Use an “Average True Range” (“ATR”) indicator, on a daily chart, to establish how volatile a currency pair might be. If your trading platform has an “historical volatility” indicator, use that too.
Are Some Foreign Exchange Positions Riskier Than Others?
As a capital market, foreign exchange is so big that it naturally divides into 3 parts: the “Asian trading session”, the “European trading session” and the “North American trading session”. Each of these sessions has its own characteristics and volatility levels; a currency pair may trade 1 way during the European trading session only to trade in a different manner when Asia is open. Use an “Average True Range” (“ATR”) indicator, on a daily chart, to find out how volatile a currency pair is – before you launch a trade. Some charting sections will also have an indicator called “historical volatility”; looking at a 4-hour chart, using this indicator, can be instructive. Usually, morning foreign exchange trading sessions are more volatile than afternoon sessions.
Sourcing Help To Trade Foreign Exchange
The internet is full of information to help you understand forex and how to trade more successfully. All major central banks have websites, in English, explaining their monetary policies stances.

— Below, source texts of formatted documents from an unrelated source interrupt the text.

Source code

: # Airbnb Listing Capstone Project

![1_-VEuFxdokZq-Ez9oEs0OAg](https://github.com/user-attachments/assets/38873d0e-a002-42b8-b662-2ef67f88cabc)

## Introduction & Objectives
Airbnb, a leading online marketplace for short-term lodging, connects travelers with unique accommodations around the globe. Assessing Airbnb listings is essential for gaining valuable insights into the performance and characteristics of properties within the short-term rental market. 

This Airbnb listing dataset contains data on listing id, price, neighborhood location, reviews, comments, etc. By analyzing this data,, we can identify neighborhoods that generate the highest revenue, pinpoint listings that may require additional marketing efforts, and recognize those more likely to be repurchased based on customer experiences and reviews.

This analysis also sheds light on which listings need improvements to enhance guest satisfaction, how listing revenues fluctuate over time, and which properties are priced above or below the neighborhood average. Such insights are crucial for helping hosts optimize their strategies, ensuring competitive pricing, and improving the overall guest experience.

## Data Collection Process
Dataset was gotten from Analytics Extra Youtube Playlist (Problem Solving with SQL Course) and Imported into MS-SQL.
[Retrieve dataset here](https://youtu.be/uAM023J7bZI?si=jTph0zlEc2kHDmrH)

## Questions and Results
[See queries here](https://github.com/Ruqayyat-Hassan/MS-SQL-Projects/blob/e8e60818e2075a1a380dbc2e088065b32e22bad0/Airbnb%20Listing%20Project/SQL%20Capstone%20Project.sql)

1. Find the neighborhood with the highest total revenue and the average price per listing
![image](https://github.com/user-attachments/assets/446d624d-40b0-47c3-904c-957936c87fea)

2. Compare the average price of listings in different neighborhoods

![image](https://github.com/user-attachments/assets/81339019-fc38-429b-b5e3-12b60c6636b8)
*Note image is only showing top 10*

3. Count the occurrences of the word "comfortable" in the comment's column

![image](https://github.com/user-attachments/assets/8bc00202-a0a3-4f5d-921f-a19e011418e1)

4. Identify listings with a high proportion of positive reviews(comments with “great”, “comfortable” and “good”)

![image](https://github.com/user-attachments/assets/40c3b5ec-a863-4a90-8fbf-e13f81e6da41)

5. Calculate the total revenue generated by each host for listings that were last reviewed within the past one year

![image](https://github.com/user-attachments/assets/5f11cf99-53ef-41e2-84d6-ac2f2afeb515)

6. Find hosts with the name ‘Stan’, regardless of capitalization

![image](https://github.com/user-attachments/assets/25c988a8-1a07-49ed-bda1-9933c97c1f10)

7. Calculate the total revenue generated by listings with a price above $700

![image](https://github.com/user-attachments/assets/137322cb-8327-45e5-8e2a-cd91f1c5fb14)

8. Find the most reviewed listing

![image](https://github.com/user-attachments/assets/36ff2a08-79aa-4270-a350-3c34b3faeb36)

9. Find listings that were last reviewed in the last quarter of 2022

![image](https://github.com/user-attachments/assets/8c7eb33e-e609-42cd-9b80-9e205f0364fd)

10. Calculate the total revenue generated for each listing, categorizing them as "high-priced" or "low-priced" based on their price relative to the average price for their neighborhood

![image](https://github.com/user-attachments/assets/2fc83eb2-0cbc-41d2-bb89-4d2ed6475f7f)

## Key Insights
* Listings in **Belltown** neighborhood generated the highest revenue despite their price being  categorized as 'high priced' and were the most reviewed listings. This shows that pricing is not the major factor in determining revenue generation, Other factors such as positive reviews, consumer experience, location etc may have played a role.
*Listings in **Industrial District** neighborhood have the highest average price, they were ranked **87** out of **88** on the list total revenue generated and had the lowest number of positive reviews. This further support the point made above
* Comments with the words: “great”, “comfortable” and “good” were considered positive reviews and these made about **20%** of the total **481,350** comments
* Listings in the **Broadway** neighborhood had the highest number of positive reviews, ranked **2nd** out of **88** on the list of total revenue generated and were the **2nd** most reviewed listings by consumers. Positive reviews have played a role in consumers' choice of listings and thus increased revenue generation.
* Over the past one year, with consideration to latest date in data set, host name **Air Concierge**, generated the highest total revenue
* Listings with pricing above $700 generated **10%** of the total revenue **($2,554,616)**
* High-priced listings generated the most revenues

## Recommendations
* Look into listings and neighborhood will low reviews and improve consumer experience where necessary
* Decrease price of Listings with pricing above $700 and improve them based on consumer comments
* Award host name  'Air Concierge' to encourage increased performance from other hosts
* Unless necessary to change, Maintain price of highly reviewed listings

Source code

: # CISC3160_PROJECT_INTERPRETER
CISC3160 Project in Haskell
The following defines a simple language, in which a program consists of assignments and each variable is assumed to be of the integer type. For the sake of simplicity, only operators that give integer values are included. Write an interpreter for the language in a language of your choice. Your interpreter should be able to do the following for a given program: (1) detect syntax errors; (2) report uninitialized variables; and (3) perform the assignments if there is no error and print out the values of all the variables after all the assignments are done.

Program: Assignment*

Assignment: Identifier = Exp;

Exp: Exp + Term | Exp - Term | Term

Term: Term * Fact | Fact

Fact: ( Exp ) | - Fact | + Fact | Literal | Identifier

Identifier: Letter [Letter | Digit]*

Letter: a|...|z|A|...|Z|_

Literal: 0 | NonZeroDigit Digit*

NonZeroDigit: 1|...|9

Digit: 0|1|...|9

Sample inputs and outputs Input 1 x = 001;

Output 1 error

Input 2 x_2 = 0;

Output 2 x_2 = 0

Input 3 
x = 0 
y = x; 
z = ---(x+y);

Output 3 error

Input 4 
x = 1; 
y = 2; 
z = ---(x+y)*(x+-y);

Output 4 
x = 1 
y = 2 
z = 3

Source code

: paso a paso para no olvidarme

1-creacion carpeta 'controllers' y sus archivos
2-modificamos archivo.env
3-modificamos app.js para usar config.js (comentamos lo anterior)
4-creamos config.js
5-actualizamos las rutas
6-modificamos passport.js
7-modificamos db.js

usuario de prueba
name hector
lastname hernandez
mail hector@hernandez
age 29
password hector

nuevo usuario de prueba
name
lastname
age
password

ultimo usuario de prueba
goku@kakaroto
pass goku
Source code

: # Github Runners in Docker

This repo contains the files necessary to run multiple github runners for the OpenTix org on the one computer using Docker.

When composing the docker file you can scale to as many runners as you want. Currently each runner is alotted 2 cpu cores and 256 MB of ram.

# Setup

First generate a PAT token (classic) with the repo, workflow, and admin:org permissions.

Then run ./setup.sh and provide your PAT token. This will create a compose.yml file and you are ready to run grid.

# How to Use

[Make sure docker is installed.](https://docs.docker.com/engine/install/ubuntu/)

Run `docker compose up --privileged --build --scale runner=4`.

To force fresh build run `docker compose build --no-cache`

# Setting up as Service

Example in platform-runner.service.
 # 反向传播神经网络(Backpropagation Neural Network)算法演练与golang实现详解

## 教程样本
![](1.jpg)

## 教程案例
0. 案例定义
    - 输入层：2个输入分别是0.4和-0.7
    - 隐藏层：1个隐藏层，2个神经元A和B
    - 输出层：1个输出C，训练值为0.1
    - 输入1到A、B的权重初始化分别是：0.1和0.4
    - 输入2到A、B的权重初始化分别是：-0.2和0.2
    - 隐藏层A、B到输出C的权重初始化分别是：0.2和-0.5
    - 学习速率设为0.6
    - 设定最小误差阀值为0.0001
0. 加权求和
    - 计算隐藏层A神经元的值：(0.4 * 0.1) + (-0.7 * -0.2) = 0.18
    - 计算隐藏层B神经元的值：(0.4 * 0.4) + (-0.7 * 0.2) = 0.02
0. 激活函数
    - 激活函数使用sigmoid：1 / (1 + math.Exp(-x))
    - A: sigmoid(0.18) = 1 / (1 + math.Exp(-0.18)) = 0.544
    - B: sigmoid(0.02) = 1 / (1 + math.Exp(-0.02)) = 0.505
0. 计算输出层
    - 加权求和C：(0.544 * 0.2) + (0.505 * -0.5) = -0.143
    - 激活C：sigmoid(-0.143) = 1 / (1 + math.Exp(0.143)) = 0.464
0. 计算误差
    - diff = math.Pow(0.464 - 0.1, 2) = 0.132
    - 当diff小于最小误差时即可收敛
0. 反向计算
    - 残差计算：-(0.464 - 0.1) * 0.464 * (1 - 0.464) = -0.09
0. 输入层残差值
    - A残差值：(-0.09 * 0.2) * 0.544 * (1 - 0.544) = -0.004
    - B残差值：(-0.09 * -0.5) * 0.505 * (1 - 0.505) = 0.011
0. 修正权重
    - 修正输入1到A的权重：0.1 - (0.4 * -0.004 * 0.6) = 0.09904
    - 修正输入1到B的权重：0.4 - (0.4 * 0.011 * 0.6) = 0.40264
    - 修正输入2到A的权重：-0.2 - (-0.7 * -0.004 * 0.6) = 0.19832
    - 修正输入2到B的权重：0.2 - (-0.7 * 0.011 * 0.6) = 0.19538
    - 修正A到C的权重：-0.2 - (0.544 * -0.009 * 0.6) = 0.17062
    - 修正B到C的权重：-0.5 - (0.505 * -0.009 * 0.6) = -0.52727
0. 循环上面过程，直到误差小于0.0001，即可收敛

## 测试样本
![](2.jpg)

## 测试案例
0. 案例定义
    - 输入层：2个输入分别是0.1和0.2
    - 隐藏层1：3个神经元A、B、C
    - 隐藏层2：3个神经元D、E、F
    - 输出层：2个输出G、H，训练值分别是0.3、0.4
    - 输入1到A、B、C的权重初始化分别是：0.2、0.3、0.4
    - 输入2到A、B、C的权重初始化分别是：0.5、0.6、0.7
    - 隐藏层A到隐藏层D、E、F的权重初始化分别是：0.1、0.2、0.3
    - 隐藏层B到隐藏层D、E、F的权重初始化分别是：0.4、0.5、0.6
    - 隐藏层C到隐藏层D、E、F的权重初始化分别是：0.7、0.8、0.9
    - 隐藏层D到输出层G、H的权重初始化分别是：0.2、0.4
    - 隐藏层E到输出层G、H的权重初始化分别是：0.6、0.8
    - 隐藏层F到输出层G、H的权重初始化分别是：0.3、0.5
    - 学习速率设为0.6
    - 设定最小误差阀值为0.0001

Large commercial banks, like Barclays and Westpac, are constantly issuing forex forecasts and trading recommendations. These can be viewed on websites like “efxnews.com” or “fxstreet.com”. Some former bank forex dealers have their own websites and post their opinions for free. For AUD-related matters, check out “fxww.com”. To brush up on your technical charting skills, go to “stockcharts.com” or “kumotrader.com”. The “newbie island” forum at “babypips.com” is a good resource for beginners wanting general help (take such advice with a grain of salt; you don’t know who is behind the opinion).
Reducing Risk When Trading Foreign Exchange
Reduce risk by cutting out all trading on Fridays and Mondays; liquidity conditions are not the same as during the rest of the week. Reduce risk by only trading in the morning; liquidity is always better than in the afternoons. Reduce risk by not trading known high-flyers, such as the AUD/NZD or GBP/JPY; life is already short enough. Reduce risk by trading more mellow currency pairs, like the EUR/CHF or USD/CAD. Reduce risk by using a leverage ratio of not more than 30:1; trading is much less stressful when you can keep all your wheels on the ground. Reduce risk by never trading more than 5 contracts at once – and, never trading more than 1 currency pair at a time.